EXERCISE
Output all entries precisely.

Stored data:
☆ ☆ ☆ ☆ ☆ ☆ ☆
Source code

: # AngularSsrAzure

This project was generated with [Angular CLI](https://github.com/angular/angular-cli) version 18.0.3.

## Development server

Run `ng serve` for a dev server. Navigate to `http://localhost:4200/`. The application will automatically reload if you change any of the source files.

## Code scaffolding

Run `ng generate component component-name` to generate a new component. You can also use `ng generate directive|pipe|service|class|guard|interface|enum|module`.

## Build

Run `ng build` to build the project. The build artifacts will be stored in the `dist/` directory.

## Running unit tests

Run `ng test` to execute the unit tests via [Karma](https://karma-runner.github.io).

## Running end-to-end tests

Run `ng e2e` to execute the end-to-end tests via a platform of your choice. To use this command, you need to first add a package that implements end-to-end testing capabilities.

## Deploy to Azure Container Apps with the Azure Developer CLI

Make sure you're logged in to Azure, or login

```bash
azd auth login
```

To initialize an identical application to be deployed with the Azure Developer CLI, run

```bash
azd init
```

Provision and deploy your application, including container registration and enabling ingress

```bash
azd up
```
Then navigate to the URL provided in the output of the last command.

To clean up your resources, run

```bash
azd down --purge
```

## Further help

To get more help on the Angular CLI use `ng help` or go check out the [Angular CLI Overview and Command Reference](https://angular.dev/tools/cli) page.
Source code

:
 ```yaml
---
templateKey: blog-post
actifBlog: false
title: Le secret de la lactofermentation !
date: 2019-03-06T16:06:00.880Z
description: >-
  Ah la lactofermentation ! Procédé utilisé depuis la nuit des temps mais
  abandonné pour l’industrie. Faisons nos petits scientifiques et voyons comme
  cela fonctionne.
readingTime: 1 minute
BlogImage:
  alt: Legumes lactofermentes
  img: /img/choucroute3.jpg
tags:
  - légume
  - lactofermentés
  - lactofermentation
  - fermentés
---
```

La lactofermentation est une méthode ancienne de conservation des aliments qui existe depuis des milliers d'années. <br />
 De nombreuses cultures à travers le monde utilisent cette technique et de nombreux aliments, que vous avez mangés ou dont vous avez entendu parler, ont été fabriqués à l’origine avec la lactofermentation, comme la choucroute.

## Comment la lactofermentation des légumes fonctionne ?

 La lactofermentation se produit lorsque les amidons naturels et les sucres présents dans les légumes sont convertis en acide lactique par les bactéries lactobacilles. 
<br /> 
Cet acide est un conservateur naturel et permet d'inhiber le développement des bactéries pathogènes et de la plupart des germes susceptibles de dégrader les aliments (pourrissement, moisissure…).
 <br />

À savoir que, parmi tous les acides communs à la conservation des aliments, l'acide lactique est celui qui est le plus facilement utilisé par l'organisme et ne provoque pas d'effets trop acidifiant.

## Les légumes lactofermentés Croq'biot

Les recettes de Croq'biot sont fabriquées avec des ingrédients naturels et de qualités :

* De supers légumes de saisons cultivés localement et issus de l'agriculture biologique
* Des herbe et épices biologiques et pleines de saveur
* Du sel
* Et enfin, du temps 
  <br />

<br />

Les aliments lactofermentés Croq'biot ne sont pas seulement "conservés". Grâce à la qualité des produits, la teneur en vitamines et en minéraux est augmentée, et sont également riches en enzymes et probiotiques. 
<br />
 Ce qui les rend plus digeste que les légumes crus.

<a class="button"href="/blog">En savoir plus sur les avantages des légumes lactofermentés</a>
☆ ☆ ☆ ☆ ☆ ☆ ☆
EXERCISE SOLUTION
Source code

: # AngularSsrAzure

This project was generated with [Angular CLI](https://github.com/angular/angular-cli) version 18.0.3.

## Development server

Run `ng serve` for a dev server. Navigate to `http://localhost:4200/`. The application will automatically reload if you change any of the source files.

## Code scaffolding

Run `ng generate component component-name` to generate a new component. You can also use `ng generate directive|pipe|service|class|guard|interface|enum|module`.

## Build

Run `ng build` to build the project. The build artifacts will be stored in the `dist/` directory.

## Running unit tests

Run `ng test` to execute the unit tests via [Karma](https://karma-runner.github.io).

## Running end-to-end tests

Run `ng e2e` to execute the end-to-end tests via a platform of your choice. To use this command, you need to first add a package that implements end-to-end testing capabilities.

## Deploy to Azure Container Apps with the Azure Developer CLI

Make sure you're logged in to Azure, or login

```bash
azd auth login
```

To initialize an identical application to be deployed with the Azure Developer CLI, run

```bash
azd init
```

Provision and deploy your application, including container registration and enabling ingress

```bash
azd up
```
Then navigate to the URL provided in the output of the last command.

To clean up your resources, run

```bash
azd down --purge
```

## Further help

To get more help on the Angular CLI use `ng help` or go check out the [Angular CLI Overview and Command Reference](https://angular.dev/tools/cli) page.
Source code

:
 ```yaml
---
templateKey: blog-post
actifBlog: false
title: Le secret de la lactofermentation !
date: 2019-03-06T16:06:00.880Z
description: >-
  Ah la lactofermentation ! Procédé utilisé depuis la nuit des temps mais
  abandonné pour l’industrie. Faisons nos petits scientifiques et voyons comme
  cela fonctionne.
readingTime: 1 minute
BlogImage:
  alt: Legumes lactofermentes
  img: /img/choucroute3.jpg
tags:
  - légume
  - lactofermentés
  - lactofermentation
  - fermentés
---
```

La lactofermentation est une méthode ancienne de conservation des aliments qui existe depuis des milliers d'années. <br />
 De nombreuses cultures à travers le monde utilisent cette technique et de nombreux aliments, que vous avez mangés ou dont vous avez entendu parler, ont été fabriqués à l’origine avec la lactofermentation, comme la choucroute.

## Comment la lactofermentation des légumes fonctionne ?

 La lactofermentation se produit lorsque les amidons naturels et les sucres présents dans les légumes sont convertis en acide lactique par les bactéries lactobacilles. 
<br /> 
Cet acide est un conservateur naturel et permet d'inhiber le développement des bactéries pathogènes et de la plupart des germes susceptibles de dégrader les aliments (pourrissement, moisissure…).
 <br />

À savoir que, parmi tous les acides communs à la conservation des aliments, l'acide lactique est celui qui est le plus facilement utilisé par l'organisme et ne provoque pas d'effets trop acidifiant.

## Les légumes lactofermentés Croq'biot

Les recettes de Croq'biot sont fabriquées avec des ingrédients naturels et de qualités :

* De supers légumes de saisons cultivés localement et issus de l'agriculture biologique
* Des herbe et épices biologiques et pleines de saveur
* Du sel
* Et enfin, du temps 
  <br />

<br />

Les aliments lactofermentés Croq'biot ne sont pas seulement "conservés". Grâce à la qualité des produits, la teneur en vitamines et en minéraux est augmentée, et sont également riches en enzymes et probiotiques. 
<br />
 Ce qui les rend plus digeste que les légumes crus.

<a class="button"href="/blog">En savoir plus sur les avantages des légumes lactofermentés</a>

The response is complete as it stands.